SWIMMING TRAINING EMPHASIZING INTENSITY IS BETTER THAN A VOLUME-ORIENTED PROGRAM IN AGE-GROUP SWIMMERS
Sperlich, B., Haegele, M., Heilemann, I., Zinner, C., De Marees, M., Achtzen, S., & Mester, J. (2009). Weeks of high intensity vs. volume training in 9-12 year-old swimmers. ACSM 56th Annual Meeting, Seattle, Washington. Presentation number 959.
This study compared the effects of high intensity training vs. high volume training on performance as well as physiological and psychological values in children. In order to compare both training strategies, 27 competitive swimmers (ages 9-12 years) were separated into two training groups (intensive vs. volume) according to their 100-m freestyle personal best time. High intensity training was set at ~93% of personal best time corresponding to average lactate values of ~5.2 mmol/l. High volume training was set at 83% of personal best time with average lactate values of ~2.3 mmol/l. High intensity training volume was set at 57 x 50 m, 57 x 100 m, 15 x 200 m, and 3 x 300 m intervals (total: 27.3 km;, time per session was 60 minutes). High volume training volume was: 89 x 100 m, 62 x 200 m, 53 x 300 m, 19 x 400 m and 4 x 800 m intervals (57.3 km; time per session was 90 minutes). LEN- Points were evaluated before and after the six weeks intervention. Maximal oxygen uptake and power output at 4 mmol/l lactate were assessed during an incremental bicycle test before and after the mesocycle. Additionally all Ss performed a 2 km-test, a 100 m all-out test with logging of post lactate kinetics as well as a 6 x 50m-test in 50 m pool. All children rated their perception of exhaustion using a 16-point scale psychological questionnaire before and after each training session in order to detect possible overtraining symptoms. Furthermore, all swimmers performed a 50 m sprint after the warm-up phase in every training session.
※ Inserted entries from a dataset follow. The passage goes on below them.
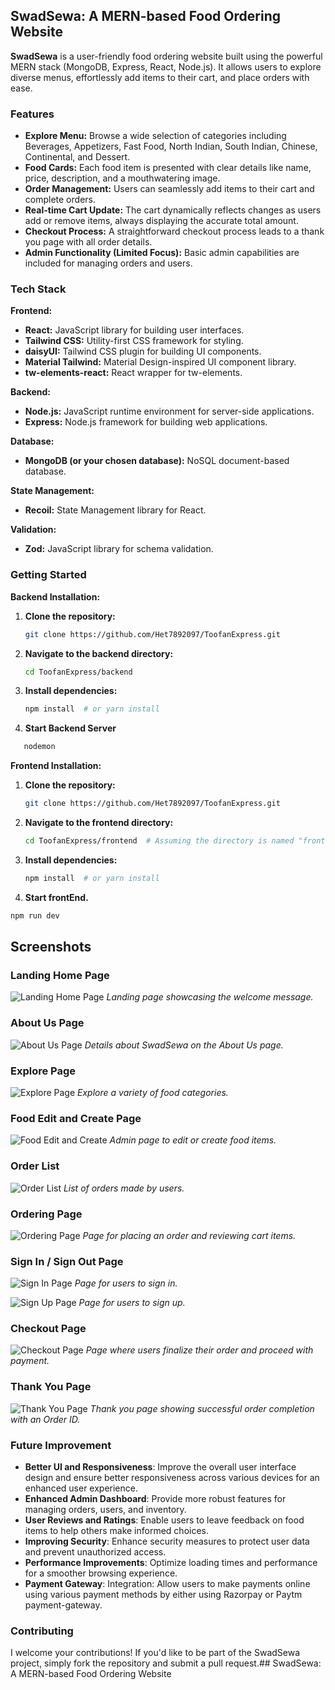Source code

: ## SwadSewa: A MERN-based Food Ordering Website

**SwadSewa** is a user-friendly food ordering website built using the powerful MERN stack (MongoDB, Express, React, Node.js). It allows users to explore diverse menus, effortlessly add items to their cart, and place orders with ease.

### Features

* **Explore Menu:**  Browse a wide selection of categories including Beverages, Appetizers, Fast Food, North Indian, South Indian, Chinese, Continental, and Dessert.
* **Food Cards:** Each food item is presented with clear details like name, price, description, and a mouthwatering image. 
* **Order Management:**  Users can seamlessly add items to their cart and complete orders.
* **Real-time Cart Update:** The cart dynamically reflects changes as users add or remove items, always displaying the accurate total amount.
* **Checkout Process:** A straightforward checkout process leads to a thank you page with all order details.
* **Admin Functionality (Limited Focus):** Basic admin capabilities are included for managing orders and users.

### Tech Stack

**Frontend:**

* **React:** JavaScript library for building user interfaces.
* **Tailwind CSS:** Utility-first CSS framework for styling.
* **daisyUI:** Tailwind CSS plugin for building UI components.
* **Material Tailwind:** Material Design-inspired UI component library.
* **tw-elements-react:** React wrapper for tw-elements.

**Backend:**

* **Node.js:** JavaScript runtime environment for server-side applications.
* **Express:** Node.js framework for building web applications.

**Database:**

* **MongoDB (or your chosen database):** NoSQL document-based database.

**State Management:**

* **Recoil:** State Management library for React.

**Validation:**

* **Zod:** JavaScript library for schema validation.

### Getting Started
**Backend Installation:**

1. **Clone the repository:**

   ```bash
   git clone https://github.com/Het7892097/ToofanExpress.git
   ```

2. **Navigate to the backend directory:**

   ```bash
   cd ToofanExpress/backend  
   ```

3. **Install dependencies:**

   ```bash
   npm install  # or yarn install
   ```

4. **Start Backend Server**
```bash
   nodemon
   ```
   

**Frontend Installation:**

1. **Clone the repository:**

   ```bash
   git clone https://github.com/Het7892097/ToofanExpress.git
   ```

2. **Navigate to the frontend directory:**

   ```bash
   cd ToofanExpress/frontend  # Assuming the directory is named "frontend"
   ```

3. **Install dependencies:**

   ```bash
   npm install  # or yarn install
   ```

4. **Start frontEnd.**
 ```bash 
 npm run dev
 ```

## Screenshots

### Landing Home Page
![Landing Home Page](./screenshots/Home.png)
*Landing page showcasing the welcome message.*

### About Us Page
![About Us Page](./screenshots/AboutUs.png)
*Details about SwadSewa on the About Us page.*

### Explore Page
![Explore Page](./screenshots/Explore.png)
*Explore a variety of food categories.*

### Food Edit and Create Page
![Food Edit and Create](./screenshots/FoodEdit.png)
*Admin page to edit or create food items.*

### Order List
![Order List](./screenshots/OrderList.png)
*List of orders made by users.*

### Ordering Page
![Ordering Page](./screenshots/OrderPage.png)
*Page for placing an order and reviewing cart items.*

### Sign In / Sign Out Page
![Sign In Page](./screenshots/Sigin.png)
*Page for users to sign in.*

![Sign Up Page](./screenshots/Signup.png)
*Page for users to sign up.*

### Checkout Page
![Checkout Page](./screenshots/Checkout.png)
*Page where users finalize their order and proceed with payment.*

### Thank You Page
![Thank You Page](./screenshots/Thankyou.png)
*Thank you page showing successful order completion with an Order ID.*



### Future Improvement
- **Better UI and Responsiveness**: Improve the overall user interface design and ensure better responsiveness across various devices for an enhanced user experience.
- **Enhanced Admin Dashboard**: Provide more robust features for managing orders, users, and inventory.
- **User Reviews and Ratings**: Enable users to leave feedback on food items to help others make informed choices.
- **Improving Security**: Enhance security measures to protect user data and prevent unauthorized access.
- **Performance Improvements**: Optimize loading times and performance for a smoother browsing experience.
- **Payment Gateway**: Integration: Allow users to make payments online using various payment methods by either using Razorpay or Paytm payment-gateway.

### Contributing

I welcome your contributions!  If you'd like to be part of the SwadSewa project, simply fork the repository and submit a pull request.## SwadSewa: A MERN-based Food Ordering Website
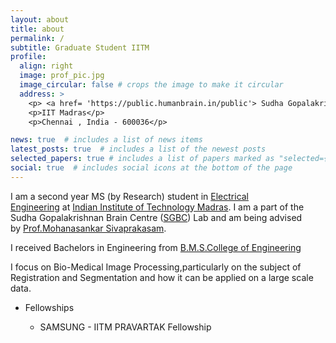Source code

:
 ```yaml
---
layout: about
title: about
permalink: /
subtitle: Graduate Student IITM
profile:
  align: right
  image: prof_pic.jpg
  image_circular: false # crops the image to make it circular
  address: >
    <p> <a href= 'https://public.humanbrain.in/public'> Sudha Gopalakrishnan Brain Centre </a> </p>
    <p>IIT Madras</p>
    <p>Chennai , India - 600036</p>

news: true  # includes a list of news items
latest_posts: true  # includes a list of the newest posts
selected_papers: true # includes a list of papers marked as "selected={true}"
social: true  # includes social icons at the bottom of the page
---
```


I am a second year MS (by Research) student in [Electrical Engineering](https://www.ee.iitm.ac.in/) at [Indian Institute of Technology Madras](https://www.iitm.ac.in/). I am a part of the  Sudha Gopalakrishnan Brain Centre ([SGBC]([SGBC-IITM](https://public.humanbrain.in/public/))) Lab and am  being advised by [Prof.Mohanasankar Sivaprakasam]((https://www.ee.iitm.ac.in/mohan/)). 

I received Bachelors in Engineering from [B.M.S.College of Engineering](https://www.bmsce.ac.in/)

I focus on Bio-Medical Image Processing,particularly on the subject of Registration and Segmentation and how it can be applied on a large scale data.

* Fellowships
  
  * SAMSUNG - IITM PRAVARTAK Fellowship
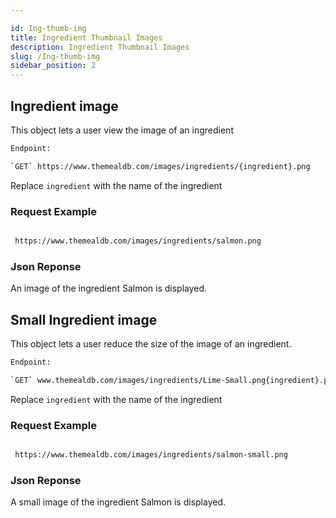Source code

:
 ```yaml
---

id: Ing-thumb-img
title: Ingredient Thumbnail Images
description: Ingredient Thumbnail Images
slug: /Ing-thumb-img
sidebar_position: 2
---
```


## Ingredient image
This object lets a user view the image of an ingredient


```bash
Endpoint:

`GET` https://www.themealdb.com/images/ingredients/{ingredient}.png

```
Replace `ingredient` with the name of the ingredient


### Request Example
```bash

 https://www.themealdb.com/images/ingredients/salmon.png
```

### Json Reponse
An image of the ingredient Salmon is displayed.


## Small Ingredient image
This object lets a user reduce the size of the image of an ingredient.


```bash
Endpoint:

`GET` www.themealdb.com/images/ingredients/Lime-Small.png{ingredient}.png

```
Replace `ingredient` with the name of the ingredient


### Request Example
```bash

 https://www.themealdb.com/images/ingredients/salmon-small.png
```

### Json Reponse
A small image of the ingredient Salmon is displayed.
No statistical differences were found for any physiological and psychological variables between the groups. LEN-points from competition performances showed an increase of 9% for high volume training and 14.3% for high intensity training.
Implication. A six-week mesocycle of high volume training is not as beneficial as high intensity training in swimmers aged of 9-12 years. High intensity training showed the same effects as those achieved in high volume training which were achieved in less training time. This time saving strategy allows training contents to be devoted to other activities (e.g., technical and skill elements).